HB 5: Education funding - Gonzales is one of six lawmakers sponsoring this bill that raises teacher salaries over four years and changes the school-funding formula. The bill passed the House Education Committee and is scheduled for a hearing in the House Appropriations and Finance Committee on Wednesday (Feb. 27).
HB 73: Exempt New Mexico from Daylight Savings Time - The bill would let the state opt out of Daylight Savings Time, like Arizona. The bill passed two House committees, and was approved by the House by a three-vote margin Feb. 19. It was sent to the Senate, though the Senate has passed a competing bill that would keep New Mexico on Daylight Savings time all year long. Regardless of how those future-looking bills play out, Daylight Savings Time starts March 10.

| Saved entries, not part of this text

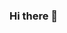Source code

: ### Hi there 👋

<!--
- 🔭 I’m currently a Masters student at the University of Trento
- 🌱 I’m currently learning Computer Engineering
- 🤔 I’m looking for help with Computer Graphics
- 💬 Ask me about ...anything
- 📫 Reach me by zewodiey@gmail.com
- 😄 Pronouns: Yohannes
-->

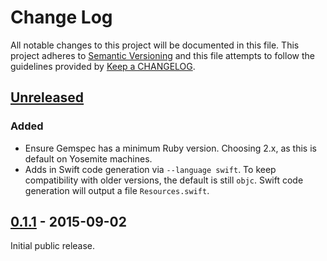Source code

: # Change Log
All notable changes to this project will be documented in this file.
This project adheres to [Semantic Versioning](http://semver.org/) and this file attempts to follow the guidelines provided by [Keep a CHANGELOG](http://keepachangelog.com/).

## [Unreleased][unreleased]
### Added
- Ensure Gemspec has a minimum Ruby version. Choosing 2.x, as this is default on Yosemite machines.
- Adds in Swift code generation via `--language swift`. To keep compatibility with older versions, the default is still `objc`. Swift code generation will output a file `Resources.swift`.

## [0.1.1] - 2015-09-02
Initial public release.

[unreleased]: https://github.com/dynamit/referee/compare/0.1.1...HEAD
[0.1.1]: https://github.com/Dynamit/referee/tree/0.1.1
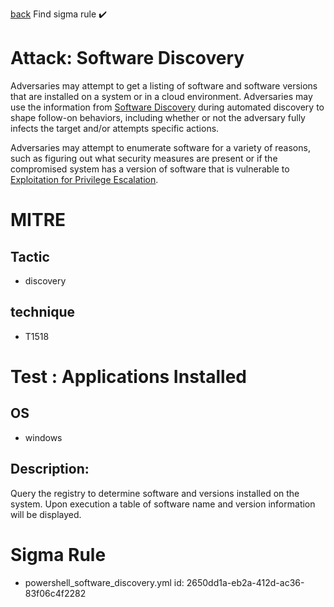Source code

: 
[back](../index.md)
Find sigma rule :heavy_check_mark: 

# Attack: Software Discovery 

Adversaries may attempt to get a listing of software and software versions that are installed on a system or in a cloud environment. Adversaries may use the information from [Software Discovery](https://attack.mitre.org/techniques/T1518) during automated discovery to shape follow-on behaviors, including whether or not the adversary fully infects the target and/or attempts specific actions.

Adversaries may attempt to enumerate software for a variety of reasons, such as figuring out what security measures are present or if the compromised system has a version of software that is vulnerable to [Exploitation for Privilege Escalation](https://attack.mitre.org/techniques/T1068).

# MITRE
## Tactic
  - discovery


## technique
  - T1518


# Test : Applications Installed
## OS
  - windows


## Description:
Query the registry to determine software and versions installed on the system. Upon execution a table of
software name and version information will be displayed.


# Sigma Rule
 - powershell_software_discovery.yml id: 2650dd1a-eb2a-412d-ac36-83f06c4f2282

HB 75: Low-income Home Emergency Repairs - Gonzales' legislation would take $2 million out of the general fund for low-income people to make emergency home repairs, such as those needed due to a disaster, and for people with disabilities. The State Government, Elections and Indian Affairs Committee gave it a do-pass recommendation in late January, and it is now scheduled for the House Appropriations and Finance Committee.
HB 78: Commercial Motor Vehicle Inspection - This act would expand the scope of law enforcement duties when it comes to inspecting commercial vehicles under the Motor Vehicle Code. The relatively minor change to state statute was passed by the House 65 to 0. It's currently waiting to be heard by the Senate Public Affairs Committee.
HB 82: Home Rehab for Certain Veterans - Like HB 75, this legislation would put $2 million toward home repairs, except this would be for honorably discharged veterans of the military. It was given a do-pass recommendation by the House Labor, Veterans' and Military Affairs Committee and is now before the House Appropriations and Finance Committee.
HB 251: Higher Education Coordinating Council - By far one of the most popular of Gonzales' legislation this session, HB 251 would create a "coordinating council" for the Higher Education Department, replacing the advisory board. Rather than letting the department secretary (Taos' own Kate O'Neill) choose members, this act would designate specifically who would serve (secretaries of state departments and CEOs of different types of post-secondary schools). It passed two House committees, and the full House 67-0. It is before the Senate.
HB 295: Health Security Act - Sponsored by nine other legislators, this bill "proposes to create a program that ensures health care coverage to virtually all New Mexicans," according to a fiscal impact report. The highly complex bill got two do-pass recommendations from House committees, and is currently before the House Appropriations and Finance Committee.
HB 366: Wildlife Protection and Public Safety Act - This bill would outlaw trapping, snaring or poisoning wildlife on public lands, exempting authorized hunting, scientific research and other instances. Some version of the bill has passed two committees and is scheduled to go before the full House.
HB 449: 5-year Literacy Initiative - This would put about $4 million toward the Northeast Regional Education Cooperative in Las Vegas, New Mexico, to boost literacy for both kids and adults. It was co-sponsored by Susan K. Herrera, also a Taos County legislator. It's received a do-pass recommendation and is now waiting to be heard by the House Appropriations and Finance Committee.
HB 505: Regional Housing Authority Changes - This would clean up the Regional Housing Law, specifically reducing the number of positions on each regional housing authority board (the Taos-area authority has a representative from more than a dozen counties, for example). It's gotten one thumbs-up, and is now before the House Local Government, Land Grants and Cultural Affairs Committee.
HB 517: Acequia and Community Ditch Fund - This would establish an "Acequia and Community Ditch Infrastructure Fund," to be administered by the Interstate Stream Commission. Matching funds and loans outlined in the bill would be par for the course for the financial help currently available to acequias. It got a do-pass recommendation from the Local Government, Land Grants and Cultural Affairs Committee and is currently before the House Appropriations and Finance Committee.